■ Task statement: Where the records below begin, start copying, and stop after the line that contains "- **LSP Protocol**: Standard"; reproduce every line exactly but omit pictures.

■ Given data:
--- --- ---

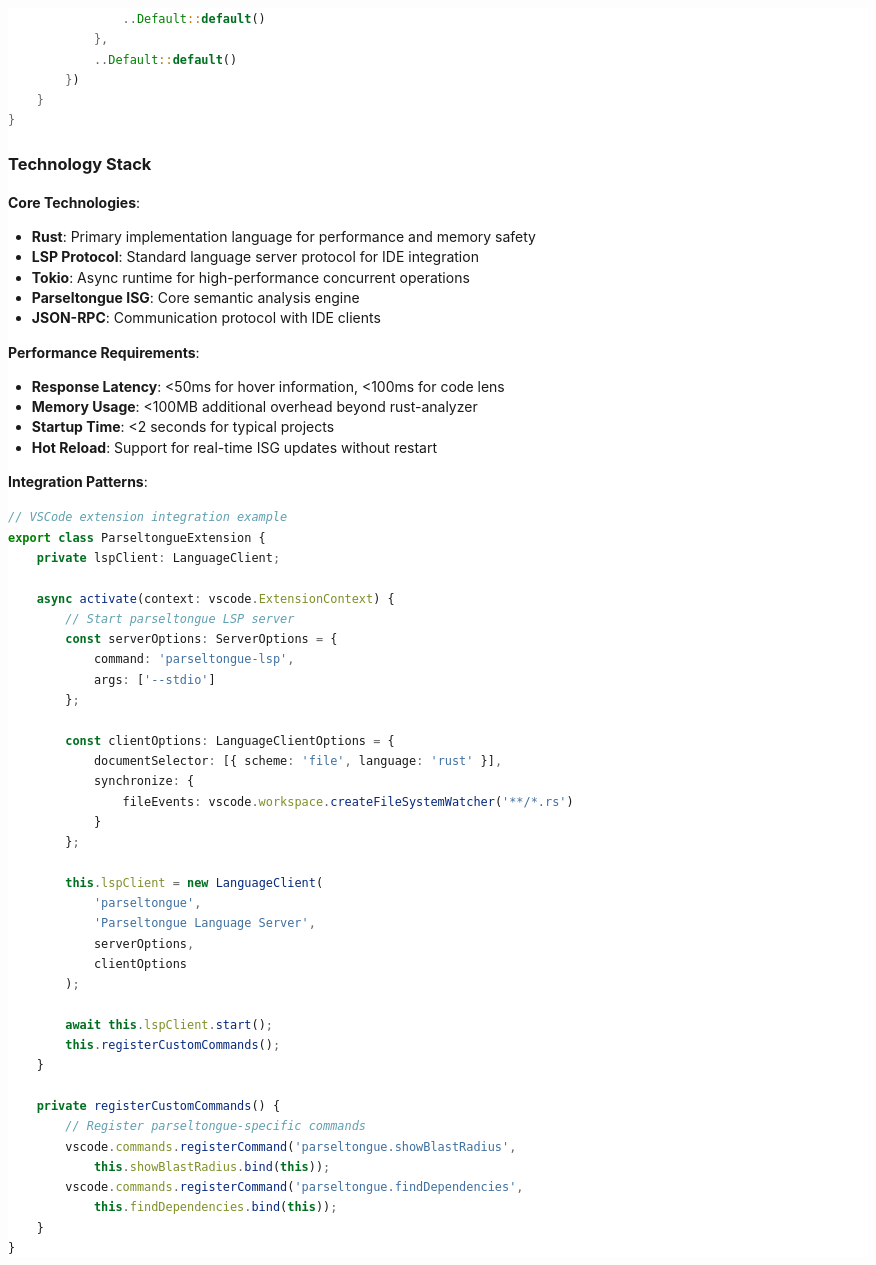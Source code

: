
 ```rust
                ..Default::default()
            },
            ..Default::default()
        })
    }
}
```

### Technology Stack

**Core Technologies**:
- **Rust**: Primary implementation language for performance and memory safety
- **LSP Protocol**: Standard language server protocol for IDE integration
- **Tokio**: Async runtime for high-performance concurrent operations
- **Parseltongue ISG**: Core semantic analysis engine
- **JSON-RPC**: Communication protocol with IDE clients

**Performance Requirements**:
- **Response Latency**: <50ms for hover information, <100ms for code lens
- **Memory Usage**: <100MB additional overhead beyond rust-analyzer
- **Startup Time**: <2 seconds for typical projects
- **Hot Reload**: Support for real-time ISG updates without restart

**Integration Patterns**:
```typescript
// VSCode extension integration example
export class ParseltongueExtension {
    private lspClient: LanguageClient;
    
    async activate(context: vscode.ExtensionContext) {
        // Start parseltongue LSP server
        const serverOptions: ServerOptions = {
            command: 'parseltongue-lsp',
            args: ['--stdio']
        };
        
        const clientOptions: LanguageClientOptions = {
            documentSelector: [{ scheme: 'file', language: 'rust' }],
            synchronize: {
                fileEvents: vscode.workspace.createFileSystemWatcher('**/*.rs')
            }
        };
        
        this.lspClient = new LanguageClient(
            'parseltongue',
            'Parseltongue Language Server',
            serverOptions,
            clientOptions
        );
        
        await this.lspClient.start();
        this.registerCustomCommands();
    }
    
    private registerCustomCommands() {
        // Register parseltongue-specific commands
        vscode.commands.registerCommand('parseltongue.showBlastRadius', 
            this.showBlastRadius.bind(this));
        vscode.commands.registerCommand('parseltongue.findDependencies',
            this.findDependencies.bind(this));
    }
}
```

--- --- ---

■ Your solution:
Source code

:
 ```rust
                ..Default::default()
            },
            ..Default::default()
        })
    }
}
```

### Technology Stack

**Core Technologies**:
- **Rust**: Primary implementation language for performance and memory safety
- **LSP Protocol**: Standard language server protocol for IDE integration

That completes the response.